The Routing Engine — Google OR-Tools VRP
Under the hood, RopeDrop's trip planner frames your Disney day as a Vehicle Routing Problem with Time Windows (VRPTW) — the same class of problem Amazon and UPS solve to route delivery trucks. Our "vehicles" are sub-groups in your party; our "stops" are the rides, shows, and dining reservations you want to hit.
What the solver handles
- Multi-vehicle splits: 1 – 4 sub-groups, each with its own walking speed (e.g.
0.85×for stroller / ECV groups). - Fixed reservations: dining bookings get a ±15 minute time window; the solver routes around them.
- Drop penalties: low-priority attractions can be dropped rather than forcing a bad route — penalty scales with your group's consensus score.
- Walking distance: built from a
NetworkXgraph of park walkways, with Dijkstra shortest paths and a Haversine × 1.4 fallback for disconnected segments. - Service times: wait + ride duration per stop. Rides default 20 min, restaurants 60 min, reservations 90 min.
- Search:
PATH_CHEAPEST_ARCfirst solution plusGUIDED_LOCAL_SEARCHmetaheuristic, capped at a 5-second solver budget so your itinerary lands instantly.
The Prediction Engine — Three Layers, Weighted
Every wait-time prediction RopeDrop shows is the product of three signals, weighted together:
Layer 1 — Recency-weighted day-of-week baseline
For each ride, we average historical waits for the target day-of-week with exponential recency weighting — last week's Saturday counts more than last year's.

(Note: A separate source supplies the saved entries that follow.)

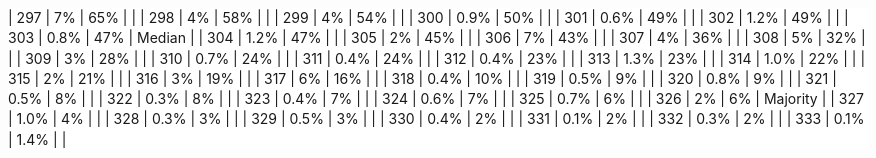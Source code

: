 | 297 | 7% | 65% |  |
| 298 | 4% | 58% |  |
| 299 | 4% | 54% |  |
| 300 | 0.9% | 50% |  |
| 301 | 0.6% | 49% |  |
| 302 | 1.2% | 49% |  |
| 303 | 0.8% | 47% | Median |
| 304 | 1.2% | 47% |  |
| 305 | 2% | 45% |  |
| 306 | 7% | 43% |  |
| 307 | 4% | 36% |  |
| 308 | 5% | 32% |  |
| 309 | 3% | 28% |  |
| 310 | 0.7% | 24% |  |
| 311 | 0.4% | 24% |  |
| 312 | 0.4% | 23% |  |
| 313 | 1.3% | 23% |  |
| 314 | 1.0% | 22% |  |
| 315 | 2% | 21% |  |
| 316 | 3% | 19% |  |
| 317 | 6% | 16% |  |
| 318 | 0.4% | 10% |  |
| 319 | 0.5% | 9% |  |
| 320 | 0.8% | 9% |  |
| 321 | 0.5% | 8% |  |
| 322 | 0.3% | 8% |  |
| 323 | 0.4% | 7% |  |
| 324 | 0.6% | 7% |  |
| 325 | 0.7% | 6% |  |
| 326 | 2% | 6% | Majority |
| 327 | 1.0% | 4% |  |
| 328 | 0.3% | 3% |  |
| 329 | 0.5% | 3% |  |
| 330 | 0.4% | 2% |  |
| 331 | 0.1% | 2% |  |
| 332 | 0.3% | 2% |  |
| 333 | 0.1% | 1.4% |  |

Layer 2 — Trailing momentum
We compare the 7-day trailing average to the 30-day trailing average and clamp the multiplier to [0.80, 1.30]. If a ride is trending up heading into your day, the prediction follows.
Layer 3 — Seasonal calendar
A multiplier for holiday periods (Spring Break, Christmas, Jersey Week, F&W Festival, etc.), capped at 1.40×. Built from year-over-year comparison of the same calendar dates.
The three multiplications are combined, floored at a realistic minimum wait, and logged alongside their metadata so every prediction is auditable.
The Strategy Engine
Routing and predictions answer what to do. The strategy engine answers when. It runs five analyses over the prediction output:
- Rope drop pick — best headliner to hit at open, ranked by gross time saved versus peak.
- Event windows — parade and fireworks times where ride waits drop, with explicit ride-level deltas.
- Peak hours + hotel-break recommendation — the midday window worth leaving the park for.
- Dining strategy — meal times that sit in the anti-correlation valleys of ride peaks.
- Wait benchmarks — park-wide baselines so the "crowd level" numbers aren't guesswork.
Where the Data Comes From
Wait times are collected every five minutes from a data pipeline that writes into a Postgres warehouse. Over 7.7 million samples have been logged across the six Disney destinations. Weather, temperature, sellout behaviour, downtime, and park hours are joined in at analysis time. The same data powers the public data API and the analysis pages (cascade maps, weather impact, reliability index, and more).
Why This Exists
Most Disney planning sites republish the same advice. RopeDrop was built to do the opposite: ingest measurements, solve the routing problem properly, and surface the output as plain-English picks. If a tip can't be justified by the data, it doesn't ship.